DESTROY
I
Ella me habla de cosas
que no entiendo muy bien. La exposición no ha estado mal. No sé casi nada de
fotografía. Aunque es suficiente con saber si me gusta o no. Hay algunas que sí.
Otras nada. Y nado entre las paredes blancas a pesar de que este mes sea
estático. Y ella sale a flote antes de abrir los ojos y adivinar la próxima inmersión.
Fueron demasiadas cervezas. O pocas radiaciones las que hicieron que el color
de su pelo se transformara. En cualquier caso, le digo que “La infelicidad puede
degenerar fácilmente en perversión. Más cerca. Si puedes. Más cerca todavía.”
(Destroy, Isabella Santacroce). Y cada vez tenemos menos ropa. Y cada vez hay
menos ruido de coches. Y así sucesivamente. Ella fuma hachís. Yo sigo con cerveza.
Ella me echa el humo en la boca porque le digo que no quiero fumar. Sonríe. Respiro.
Sonrío.
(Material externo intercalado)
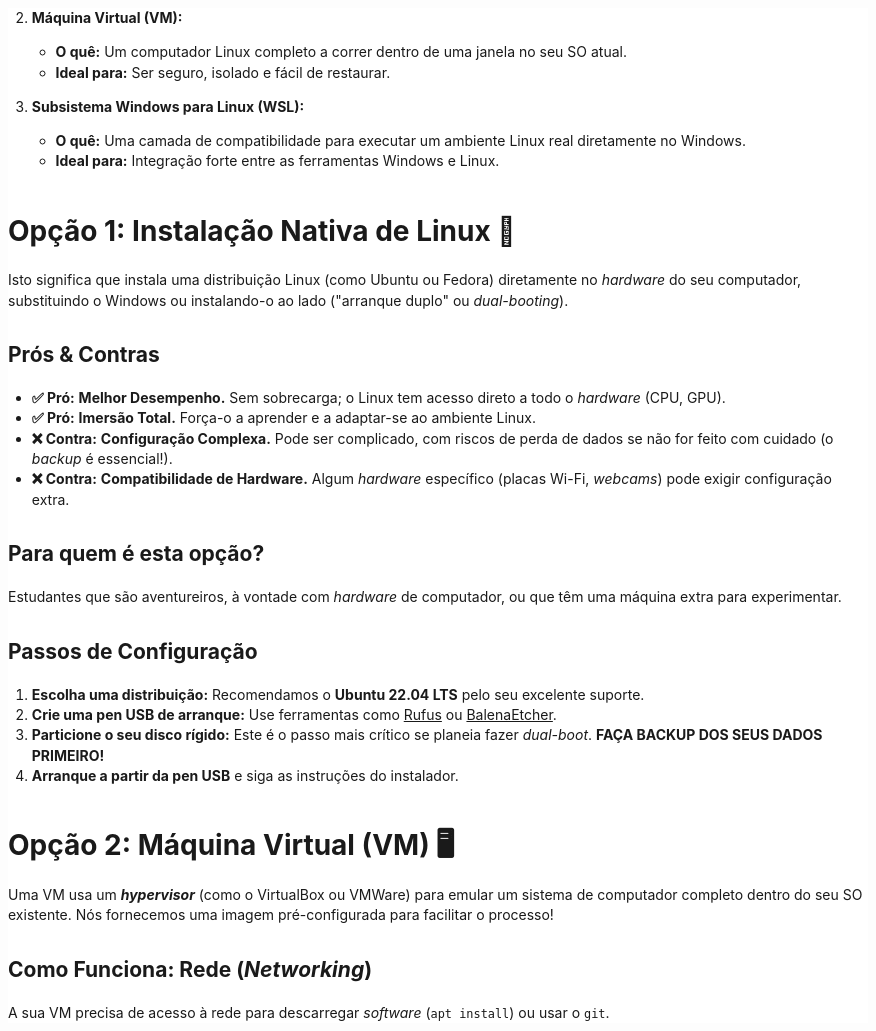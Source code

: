 2.  **Máquina Virtual (VM):**

      * **O quê:** Um computador Linux completo a correr dentro de uma janela no seu SO atual.
      * **Ideal para:** Ser seguro, isolado e fácil de restaurar.

3.  **Subsistema Windows para Linux (WSL):**

      * **O quê:** Uma camada de compatibilidade para executar um ambiente Linux real diretamente no Windows.
      * **Ideal para:** Integração forte entre as ferramentas Windows e Linux.

# Opção 1: Instalação Nativa de Linux 🐧

Isto significa que instala uma distribuição Linux (como Ubuntu ou Fedora) diretamente no *hardware* do seu computador, substituindo o Windows ou instalando-o ao lado ("arranque duplo" ou *dual-booting*).

## **Prós & Contras**

  * **✅ Pró:** **Melhor Desempenho.** Sem sobrecarga; o Linux tem acesso direto a todo o *hardware* (CPU, GPU).
  * **✅ Pró:** **Imersão Total.** Força-o a aprender e a adaptar-se ao ambiente Linux.
  * **❌ Contra:** **Configuração Complexa.** Pode ser complicado, com riscos de perda de dados se não for feito com cuidado (o *backup* é essencial\!).
  * **❌ Contra:** **Compatibilidade de Hardware.** Algum *hardware* específico (placas Wi-Fi, *webcams*) pode exigir configuração extra.

## **Para quem é esta opção?**

Estudantes que são aventureiros, à vontade com *hardware* de computador, ou que têm uma máquina extra para experimentar.

## **Passos de Configuração**

1.  **Escolha uma distribuição:** Recomendamos o **Ubuntu 22.04 LTS** pelo seu excelente suporte.
2.  **Crie uma pen USB de arranque:** Use ferramentas como [Rufus](https://rufus.ie/) ou [BalenaEtcher](https://www.balena.io/etcher/).
3.  **Particione o seu disco rígido:** Este é o passo mais crítico se planeia fazer *dual-boot*. **FAÇA BACKUP DOS SEUS DADOS PRIMEIRO\!**
4.  **Arranque a partir da pen USB** e siga as instruções do instalador.

# Opção 2: Máquina Virtual (VM) 🖥️

Uma VM usa um ***hypervisor*** (como o VirtualBox ou VMWare) para emular um sistema de computador completo dentro do seu SO existente. Nós fornecemos uma imagem pré-configurada para facilitar o processo\!

## **Como Funciona: Rede (*Networking*)**

A sua VM precisa de acesso à rede para descarregar *software* (`apt install`) ou usar o `git`.

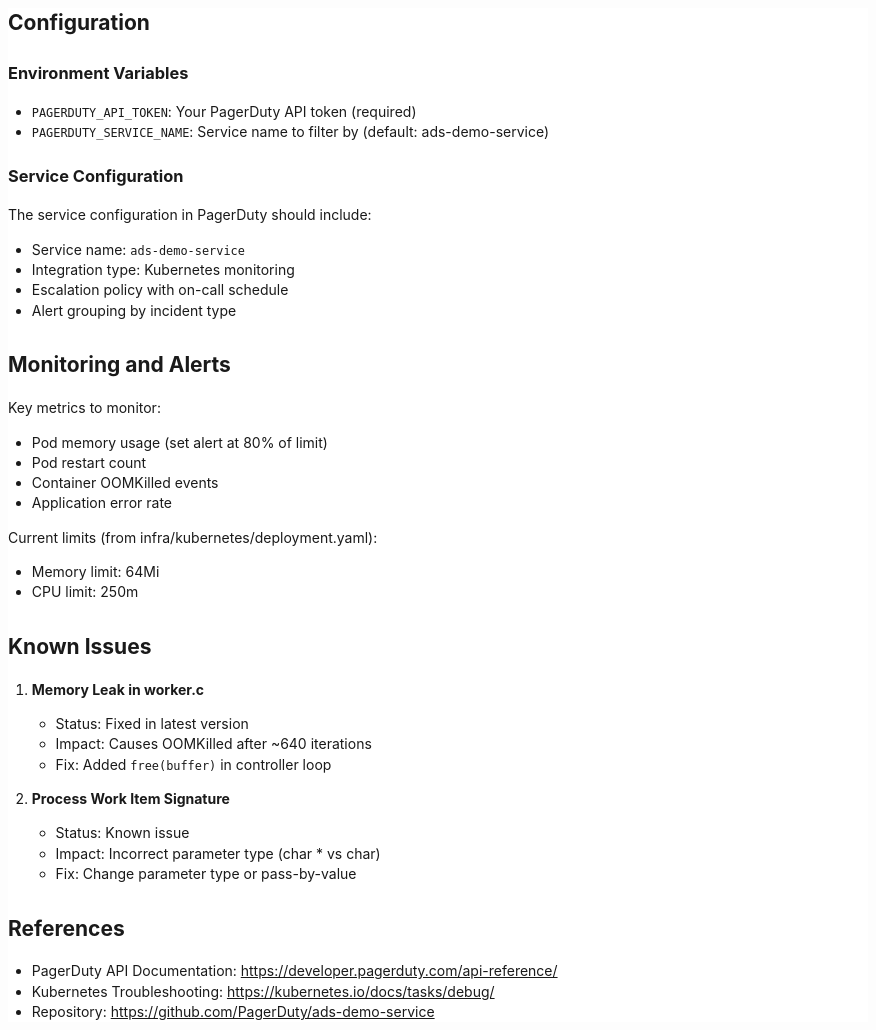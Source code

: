 ## Configuration

### Environment Variables

- `PAGERDUTY_API_TOKEN`: Your PagerDuty API token (required)
- `PAGERDUTY_SERVICE_NAME`: Service name to filter by (default: ads-demo-service)

### Service Configuration

The service configuration in PagerDuty should include:
- Service name: `ads-demo-service`
- Integration type: Kubernetes monitoring
- Escalation policy with on-call schedule
- Alert grouping by incident type

## Monitoring and Alerts

Key metrics to monitor:
- Pod memory usage (set alert at 80% of limit)
- Pod restart count
- Container OOMKilled events
- Application error rate

Current limits (from infra/kubernetes/deployment.yaml):
- Memory limit: 64Mi
- CPU limit: 250m

## Known Issues

1. **Memory Leak in worker.c**
   - Status: Fixed in latest version
   - Impact: Causes OOMKilled after ~640 iterations
   - Fix: Added `free(buffer)` in controller loop

2. **Process Work Item Signature**
   - Status: Known issue
   - Impact: Incorrect parameter type (char * vs char)
   - Fix: Change parameter type or pass-by-value

## References

- PagerDuty API Documentation: https://developer.pagerduty.com/api-reference/
- Kubernetes Troubleshooting: https://kubernetes.io/docs/tasks/debug/
- Repository: https://github.com/PagerDuty/ads-demo-service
Coincidimos en instantes semánticos que nada tienen que ver con los
espacios comunes que se parecen a un pensamiento irracional o al tono de mi voz
a las cuatro de la mañana. Y cada vez su lengua es más eficaz. Y cada vez
respiro mejor. Y cada vez mi memoria pesa menos. Y así sucesivamente. Hasta que
por fin, la infelicidad degenera o evoluciona –no lo tengo claro–, en
perversión. Convirtiendo en oxígeno lo que antes era imposible de imaginar que
sirviera para algo.
DESTROY
II
No sé si está
amaneciendo o se me olvidó contestarle. Desde mi azotea se mancha el “aún más
lejos” del naranja intenso con su rímel corrido y vaqueros de pitillo. Madrid
se ve desde aquí. A estas horas no me queda mucho. Pero quedan los últimos
restos de ella en algún lugar que desconozco y que intento no llegar de golpe.
Lo que llega de golpe se va también de golpe. Es el trato. Es el equilibrio.
Vomité en una esquina a las 6 de la mañana todo el “echarte de menos” que
llevaba dentro. Por si hacía la jodida estupidez de decírtelo. Ya sabes que el vodka
y tú siempre me habéis sentado como una puta mierda.